An Incompressible Navier-Stokes Equations Solver on the GPU Using CUDA
Chalmers University of Technology, University of Gothenburg, Department of Computer Science and Engineering, Goteborg, Sweden
Chalmers University of Technology, 2013
@article{karlsson2013incompressible,
title={An Incompressible Navier-Stokes Equations Solver on the GPU Using CUDA},
author={KARLSSON, NIKLAS},
year={2013}
}
Graphics Processing Units (GPUs) have emerged as highly capable computational accelerators for scientific and engineering applications. Many reports claim orders of magnitude of speedup compared to traditional Central Processing Units (CPUs), and the interest for GPU computation is high in the computational world. In this thesis, the capability of using GPUs to accelerate the full computational chain of a 3D incompressible Navier-Stokes solver, including solvers and preconditioners for sparse linear systems as well as assembly routines for a finite volume discretization, has been evaluated. The CG, GMRES and BiCGStab iterative solvers have been implemented on the CUDA GPGPU platform and evaluated together with the Jacobi, and Least Square Polynomial preconditioners. A double precision Navier-Stokes solver has been implemented using CUDA, adopting a collocated cartesian grid, SIMPLEC pressure-velocity coupling scheme, and implicit time discretization. The CUDA GPU implementations of the iterative solvers and preconditioners and the Navier-Stokes solver were validated and evaluated against serial and parallel CPU implementations. For the iterative solvers, speedups of between six and thirteen were achieved against the MKL CPU library, and the implemented methods beats existing open source GPU implementations of equivalent methods. For the full Navier-Stokes solver, speedups of up to a factor twelve were achieved compared to an equivalent commercial CPU code when equivalent iterative solvers were used. A speedup of a factor two was achieved when a commercial Algebraic MultiGrid method was used to solve the pressure Poisson equation in the commercial CPU implementation.
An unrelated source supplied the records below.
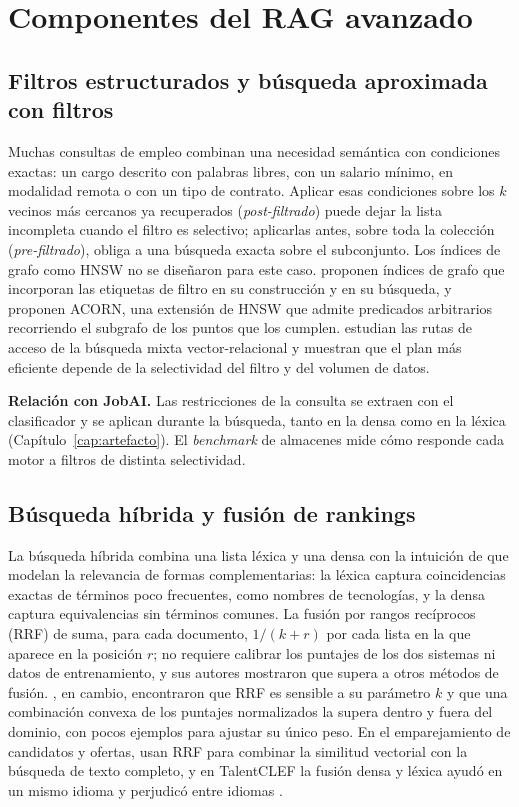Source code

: \section{Componentes del RAG avanzado}
\label{sec:estado-arte-componentes}

\subsection{Filtros estructurados y búsqueda aproximada con filtros}

Muchas consultas de empleo combinan una necesidad semántica con condiciones exactas: un cargo descrito con palabras libres, con un salario mínimo, en modalidad remota o con un tipo de contrato. Aplicar esas condiciones sobre los $k$ vecinos más cercanos ya recuperados (\emph{post-filtrado}) puede dejar la lista incompleta cuando el filtro es selectivo; aplicarlas antes, sobre toda la colección (\emph{pre-filtrado}), obliga a una búsqueda exacta sobre el subconjunto. Los índices de grafo como HNSW no se diseñaron para este caso. \citet{Gollapudi2023} proponen índices de grafo que incorporan las etiquetas de filtro en su construcción y en su búsqueda, y \citet{Patel2024} proponen ACORN, una extensión de HNSW que admite predicados arbitrarios recorriendo el subgrafo de los puntos que los cumplen. \citet{Sanca2024} estudian las rutas de acceso de la búsqueda mixta vector-relacional y muestran que el plan más eficiente depende de la selectividad del filtro y del volumen de datos.

\textbf{Relación con JobAI.} Las restricciones de la consulta se extraen con el clasificador y se aplican durante la búsqueda, tanto en la densa como en la léxica (Capítulo~\ref{cap:artefacto}). El \textit{benchmark} de almacenes mide cómo responde cada motor a filtros de distinta selectividad.

\subsection{Búsqueda híbrida y fusión de rankings}

La búsqueda híbrida combina una lista léxica y una densa con la intuición de que modelan la relevancia de formas complementarias: la léxica captura coincidencias exactas de términos poco frecuentes, como nombres de tecnologías, y la densa captura equivalencias sin términos comunes. La fusión por rangos recíprocos (RRF) de \citet{Cormack2009} suma, para cada documento, $1/(k + r)$ por cada lista en la que aparece en la posición $r$; no requiere calibrar los puntajes de los dos sistemas ni datos de entrenamiento, y sus autores mostraron que supera a otros métodos de fusión. \citet{Bruch2023}, en cambio, encontraron que RRF es sensible a su parámetro $k$ y que una combinación convexa de los puntajes normalizados la supera dentro y fuera del dominio, con pocos ejemplos para ajustar su único peso. En el emparejamiento de candidatos y ofertas, \citet{Yashwant2026} usan RRF para combinar la similitud vectorial con la búsqueda de texto completo, y en TalentCLEF la fusión densa y léxica ayudó en un mismo idioma y perjudicó entre idiomas \citep{Thuma2026}.

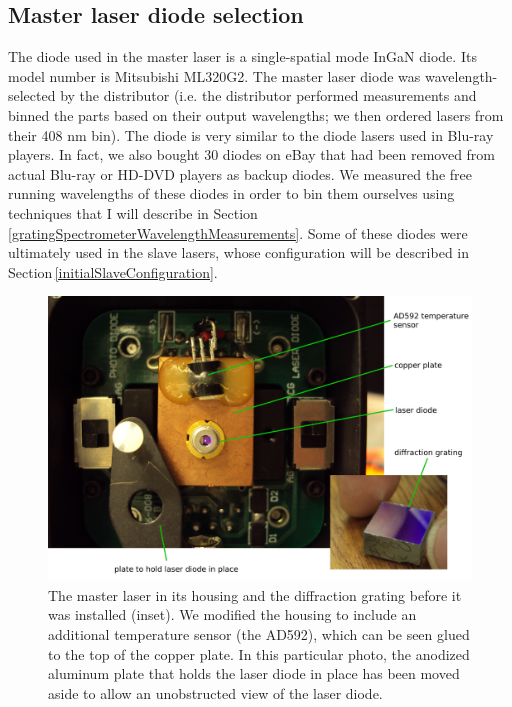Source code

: \subsection{Master laser diode selection}
\label{masterLaserDiodes}
The diode used in the master laser is a single-spatial mode InGaN diode. Its model number is Mitsubishi ML320G2. The master laser diode was wavelength-selected by the distributor (i.e. the distributor performed measurements and binned the parts based on their output wavelengths; we then ordered lasers from their 408 nm bin). The diode is very similar to the diode lasers used in Blu-ray players. 
In fact, we also bought 30 diodes on eBay that had been removed from actual Blu-ray or HD-DVD players as backup diodes. We measured the free running wavelengths of these diodes in order to bin them ourselves using techniques that I will describe in Section\,\ref{gratingSpectrometerWavelengthMeasurements}. Some of these diodes were ultimately used in the slave lasers, whose configuration will be described in Section\,\ref{initialSlaveConfiguration}.

\begin{figure}
\centering
\includegraphics[width=1\textwidth]{laser_on_in_housing.JPG}
\caption[Photographs of master laser components]{The master laser in its housing and the diffraction grating before it was installed (inset). We modified the housing to include an additional temperature sensor (the AD592), which can be seen glued to the top of the copper plate. In this particular photo, the anodized aluminum plate that holds the laser diode in place has been moved aside to allow an unobstructed view of the laser diode.\label{master_laser_interior_photo}
}
\end{figure}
The bottleneck of the resulting implementation was found to be the solution of the pressure Poisson equation. It accounted for a significant part of the total execution time for large problems. The implemented assembly routines on the GPU were highly efficient. The combined execution time for these routines were negligible compared to the total execution time. The GPU has been assessed as a highly capable accelerator for the implemented methods. About an order of magnitude of speedups have been achieved for algorithms which can efficiently be implemented on the GPU.